Let me know if anyother logs or output is needed. I am using nornir with netmiko for my code.

Using below version:

netmiko 4.1.1
nornir 3.3.0
nornir-netmiko 0.2.0
nornir-utils 0.2.0
paramiko 2.11.0

Thanks
Shibu

[ktbyers]

@shibu503 Have you tried (in your SSH config file)?

ProxyCommand ssh -F C:\Users\ShibuJ.ssh\config -W %h:%p jumphost

Also please post your full SSH config file (after making the above change).

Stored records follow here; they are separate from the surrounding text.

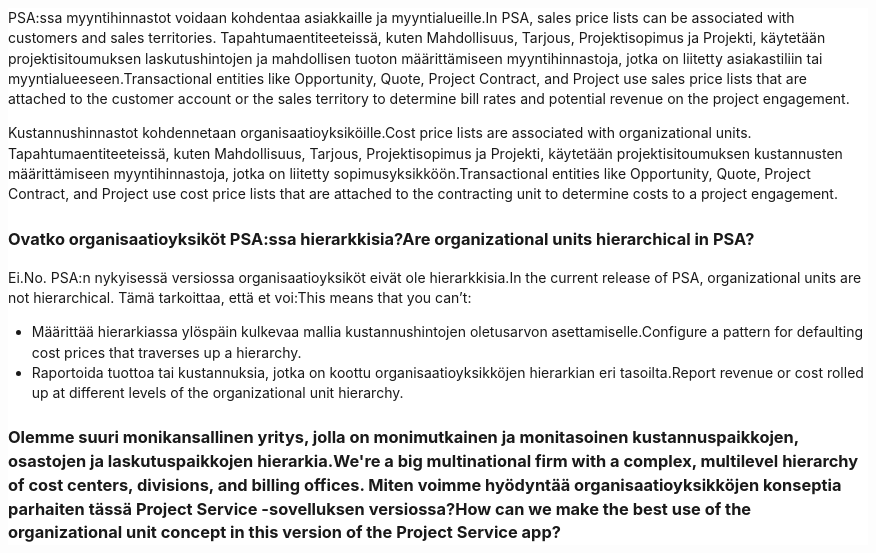 <span data-ttu-id="e62a1-173">PSA:ssa myyntihinnastot voidaan kohdentaa asiakkaille ja myyntialueille.</span><span class="sxs-lookup"><span data-stu-id="e62a1-173">In PSA, sales price lists can be associated with customers and sales territories.</span></span> <span data-ttu-id="e62a1-174">Tapahtumaentiteeteissä, kuten Mahdollisuus, Tarjous, Projektisopimus ja Projekti, käytetään projektisitoumuksen laskutushintojen ja mahdollisen tuoton määrittämiseen myyntihinnastoja, jotka on liitetty asiakastiliin tai myyntialueeseen.</span><span class="sxs-lookup"><span data-stu-id="e62a1-174">Transactional entities like Opportunity, Quote, Project Contract, and Project use sales price lists that are attached to the customer account or the sales territory to determine bill rates and potential revenue on the project engagement.</span></span>

<span data-ttu-id="e62a1-175">Kustannushinnastot kohdennetaan organisaatioyksiköille.</span><span class="sxs-lookup"><span data-stu-id="e62a1-175">Cost price lists are associated with organizational units.</span></span> <span data-ttu-id="e62a1-176">Tapahtumaentiteeteissä, kuten Mahdollisuus, Tarjous, Projektisopimus ja Projekti, käytetään projektisitoumuksen kustannusten määrittämiseen myyntihinnastoja, jotka on liitetty sopimusyksikköön.</span><span class="sxs-lookup"><span data-stu-id="e62a1-176">Transactional entities like Opportunity, Quote, Project Contract, and Project use cost price lists that are attached to the contracting unit to determine costs to a project engagement.</span></span>

### <a name="are-organizational-units-hierarchical-in-psa"></a><span data-ttu-id="e62a1-177">Ovatko organisaatioyksiköt PSA:ssa hierarkkisia?</span><span class="sxs-lookup"><span data-stu-id="e62a1-177">Are organizational units hierarchical in PSA?</span></span>

<span data-ttu-id="e62a1-178">Ei.</span><span class="sxs-lookup"><span data-stu-id="e62a1-178">No.</span></span> <span data-ttu-id="e62a1-179">PSA:n nykyisessä versiossa organisaatioyksiköt eivät ole hierarkkisia.</span><span class="sxs-lookup"><span data-stu-id="e62a1-179">In the current release of PSA, organizational units are not hierarchical.</span></span> <span data-ttu-id="e62a1-180">Tämä tarkoittaa, että et voi:</span><span class="sxs-lookup"><span data-stu-id="e62a1-180">This means that you can’t:</span></span>

- <span data-ttu-id="e62a1-181">Määrittää hierarkiassa ylöspäin kulkevaa mallia kustannushintojen oletusarvon asettamiselle.</span><span class="sxs-lookup"><span data-stu-id="e62a1-181">Configure a pattern for defaulting cost prices that traverses up a hierarchy.</span></span> 
- <span data-ttu-id="e62a1-182">Raportoida tuottoa tai kustannuksia, jotka on koottu organisaatioyksikköjen hierarkian eri tasoilta.</span><span class="sxs-lookup"><span data-stu-id="e62a1-182">Report revenue or cost rolled up at different levels of the organizational unit hierarchy.</span></span>

### <a name="were-a-big-multinational-firm-with-a-complex-multilevel-hierarchy-of-cost-centers-divisions-and-billing-offices-how-can-we-make-the-best-use-of-the-organizational-unit-concept-in-this-version-of-the-project-service-app"></a><span data-ttu-id="e62a1-183">Olemme suuri monikansallinen yritys, jolla on monimutkainen ja monitasoinen kustannuspaikkojen, osastojen ja laskutuspaikkojen hierarkia.</span><span class="sxs-lookup"><span data-stu-id="e62a1-183">We're a big multinational firm with a complex, multilevel hierarchy of cost centers, divisions, and billing offices.</span></span> <span data-ttu-id="e62a1-184">Miten voimme hyödyntää organisaatioyksikköjen konseptia parhaiten tässä Project Service -sovelluksen versiossa?</span><span class="sxs-lookup"><span data-stu-id="e62a1-184">How can we make the best use of the organizational unit concept in this version of the Project Service app?</span></span>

If your SSH config file is large and has other sensitive information in it, then you should make a simplified version of the file that you can test with and share here (also just obscure anything that is confidential).

[shibu503]

Hi Ktbyers,

Below is SSH config file:

# The intermediate server
host 192.168.2.1
  # Use only the key specified in IdentityFile
  IdentitiesOnly yes
  # The SSH key to use to the intermediate server
  IdentityFile ~/.ssh/id_rsa
  User shibuj
  HostName 192.168.2.1

host * !192.168.2.1
  User shibuj
  KexAlgorithms diffie-hellman-group-exchange-sha1,diffie-hellman-group1-sha1
  # -F forces usage of this SSH config file
  ProxyCommand ssh -F C:/Users/ShibuJ/.ssh/config -W %h:%p 192.168.2.1

Also from windows powershell, I can successfully login to remove device via ssh -F C:\Users\ShibuJ.ssh\config x.x.x.x.

Thanks
Shibu John

[ktbyers]

And same error using the above (as the previous error)?

[shibu503]

Hi Ktbyers,

Same error, also the I am using user has administrator privileges for the windows pc.

Thanks
Shibu John

[youngbobnetwork]

@shibu503 did you ever come to a conclusion on this? A year later I decided to try netmiko again but still hit the wall of I don’t think I can get this to work.